▸ **Exercise**:
Range to output from the entries below: the line containing "7. Under **Retention" through the line containing "10. On the menu". Set it down exactly, ends included, nothing else.

[Source material — start]

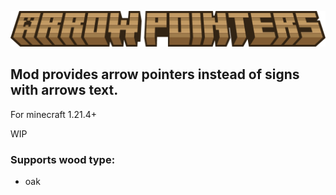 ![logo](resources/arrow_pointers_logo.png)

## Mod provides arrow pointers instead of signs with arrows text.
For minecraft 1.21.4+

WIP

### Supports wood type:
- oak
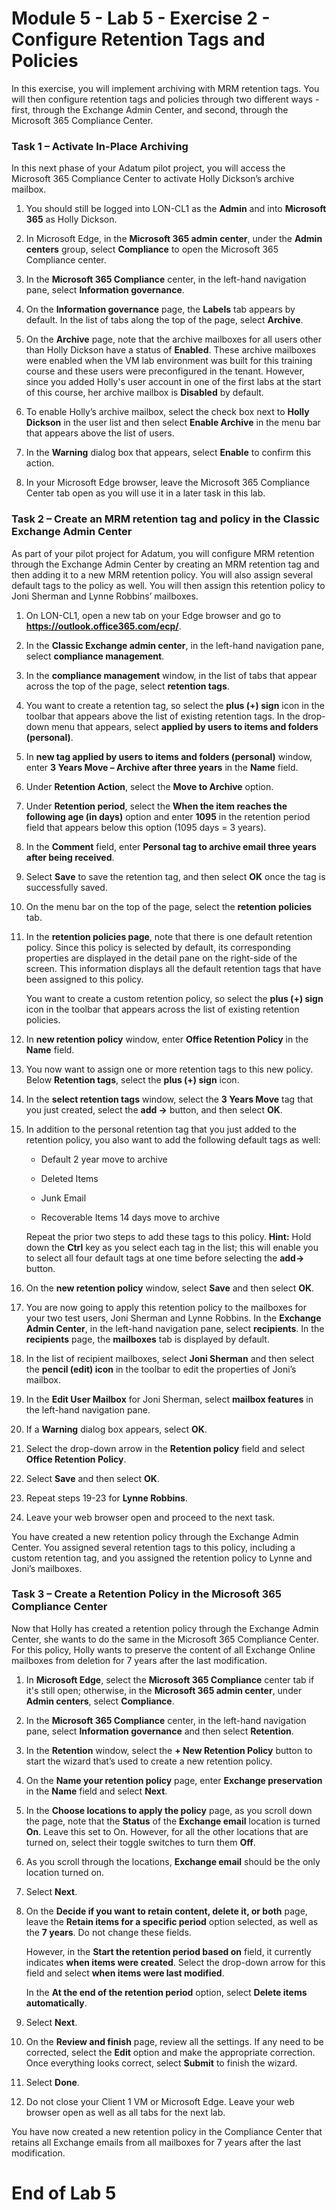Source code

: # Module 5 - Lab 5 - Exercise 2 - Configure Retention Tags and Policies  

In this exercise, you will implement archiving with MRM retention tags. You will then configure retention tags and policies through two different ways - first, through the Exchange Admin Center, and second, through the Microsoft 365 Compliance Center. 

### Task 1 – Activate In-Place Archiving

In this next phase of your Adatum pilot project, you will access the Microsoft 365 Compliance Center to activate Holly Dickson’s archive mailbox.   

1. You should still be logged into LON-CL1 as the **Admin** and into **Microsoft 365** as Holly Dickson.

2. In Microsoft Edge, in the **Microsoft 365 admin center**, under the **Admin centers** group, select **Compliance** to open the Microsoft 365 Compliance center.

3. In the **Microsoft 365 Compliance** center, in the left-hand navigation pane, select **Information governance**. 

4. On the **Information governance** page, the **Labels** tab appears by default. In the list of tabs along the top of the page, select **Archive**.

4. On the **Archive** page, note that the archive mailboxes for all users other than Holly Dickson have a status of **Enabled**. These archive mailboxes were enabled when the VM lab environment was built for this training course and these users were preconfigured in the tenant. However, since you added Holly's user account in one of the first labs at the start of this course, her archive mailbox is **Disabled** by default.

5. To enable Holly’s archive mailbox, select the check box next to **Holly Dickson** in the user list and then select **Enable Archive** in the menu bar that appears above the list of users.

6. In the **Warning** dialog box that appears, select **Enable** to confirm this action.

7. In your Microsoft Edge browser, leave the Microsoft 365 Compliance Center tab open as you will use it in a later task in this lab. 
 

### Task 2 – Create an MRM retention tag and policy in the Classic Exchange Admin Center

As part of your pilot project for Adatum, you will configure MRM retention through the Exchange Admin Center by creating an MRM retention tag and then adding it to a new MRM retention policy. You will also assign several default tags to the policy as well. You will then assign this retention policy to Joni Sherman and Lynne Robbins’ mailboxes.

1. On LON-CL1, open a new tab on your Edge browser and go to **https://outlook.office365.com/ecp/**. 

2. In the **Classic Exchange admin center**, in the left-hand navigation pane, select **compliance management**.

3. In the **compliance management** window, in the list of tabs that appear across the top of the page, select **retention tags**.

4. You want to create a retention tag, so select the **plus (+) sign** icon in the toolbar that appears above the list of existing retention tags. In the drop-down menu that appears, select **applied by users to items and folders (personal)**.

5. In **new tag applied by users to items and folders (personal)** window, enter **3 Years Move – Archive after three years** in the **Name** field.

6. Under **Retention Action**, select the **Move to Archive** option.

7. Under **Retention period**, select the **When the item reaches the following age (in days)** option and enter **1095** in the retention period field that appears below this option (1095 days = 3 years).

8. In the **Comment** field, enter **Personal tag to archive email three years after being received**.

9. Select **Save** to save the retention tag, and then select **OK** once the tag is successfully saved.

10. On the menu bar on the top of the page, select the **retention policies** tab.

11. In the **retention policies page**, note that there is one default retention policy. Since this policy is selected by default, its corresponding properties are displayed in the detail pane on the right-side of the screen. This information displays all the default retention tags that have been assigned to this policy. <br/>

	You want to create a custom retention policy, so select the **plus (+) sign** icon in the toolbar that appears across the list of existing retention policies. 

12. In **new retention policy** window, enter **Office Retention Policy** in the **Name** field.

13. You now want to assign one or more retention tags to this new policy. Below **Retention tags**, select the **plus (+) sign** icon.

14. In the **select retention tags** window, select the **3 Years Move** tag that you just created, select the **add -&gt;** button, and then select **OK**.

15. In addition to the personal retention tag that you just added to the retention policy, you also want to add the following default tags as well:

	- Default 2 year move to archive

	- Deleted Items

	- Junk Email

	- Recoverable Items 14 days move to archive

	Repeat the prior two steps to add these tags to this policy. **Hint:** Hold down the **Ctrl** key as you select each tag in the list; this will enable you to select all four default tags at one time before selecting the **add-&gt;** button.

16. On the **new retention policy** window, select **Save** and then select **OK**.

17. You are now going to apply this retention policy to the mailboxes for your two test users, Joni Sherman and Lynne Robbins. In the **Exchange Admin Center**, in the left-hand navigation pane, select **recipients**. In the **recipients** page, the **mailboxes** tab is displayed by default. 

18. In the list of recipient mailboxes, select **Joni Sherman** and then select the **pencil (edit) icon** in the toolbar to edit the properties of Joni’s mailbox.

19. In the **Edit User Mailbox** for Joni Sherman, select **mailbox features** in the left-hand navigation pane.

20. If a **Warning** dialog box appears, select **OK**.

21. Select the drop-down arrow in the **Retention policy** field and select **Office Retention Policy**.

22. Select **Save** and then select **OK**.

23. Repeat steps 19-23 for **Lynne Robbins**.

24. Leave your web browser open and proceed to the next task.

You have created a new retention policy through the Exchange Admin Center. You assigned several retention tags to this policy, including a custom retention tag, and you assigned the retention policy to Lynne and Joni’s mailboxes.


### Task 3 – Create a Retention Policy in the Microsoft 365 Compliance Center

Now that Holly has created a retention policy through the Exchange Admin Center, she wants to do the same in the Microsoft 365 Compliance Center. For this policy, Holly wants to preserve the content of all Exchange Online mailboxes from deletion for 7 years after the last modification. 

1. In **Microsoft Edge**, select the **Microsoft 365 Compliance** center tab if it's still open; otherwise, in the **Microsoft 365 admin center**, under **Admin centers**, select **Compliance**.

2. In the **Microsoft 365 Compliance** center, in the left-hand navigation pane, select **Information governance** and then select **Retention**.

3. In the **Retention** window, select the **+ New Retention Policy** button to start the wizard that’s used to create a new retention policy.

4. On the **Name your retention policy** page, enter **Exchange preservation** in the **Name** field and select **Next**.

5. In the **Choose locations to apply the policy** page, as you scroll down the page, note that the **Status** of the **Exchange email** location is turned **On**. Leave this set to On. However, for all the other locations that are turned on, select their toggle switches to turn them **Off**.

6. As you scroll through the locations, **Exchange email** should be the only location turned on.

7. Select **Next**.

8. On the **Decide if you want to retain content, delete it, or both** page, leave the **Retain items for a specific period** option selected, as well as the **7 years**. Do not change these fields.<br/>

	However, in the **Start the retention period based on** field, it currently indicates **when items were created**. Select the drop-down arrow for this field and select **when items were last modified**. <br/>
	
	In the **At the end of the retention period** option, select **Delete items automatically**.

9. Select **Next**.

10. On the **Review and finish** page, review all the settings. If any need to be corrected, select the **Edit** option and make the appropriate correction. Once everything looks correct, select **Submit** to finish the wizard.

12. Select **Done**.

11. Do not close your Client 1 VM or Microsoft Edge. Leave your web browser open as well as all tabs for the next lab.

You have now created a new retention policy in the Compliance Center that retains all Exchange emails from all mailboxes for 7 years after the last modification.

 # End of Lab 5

[Source material — finish]

▸ **Completed task**:
7. Under **Retention period**, select the **When the item reaches the following age (in days)** option and enter **1095** in the retention period field that appears below this option (1095 days = 3 years).

8. In the **Comment** field, enter **Personal tag to archive email three years after being received**.

9. Select **Save** to save the retention tag, and then select **OK** once the tag is successfully saved.

10. On the menu bar on the top of the page, select the **retention policies** tab.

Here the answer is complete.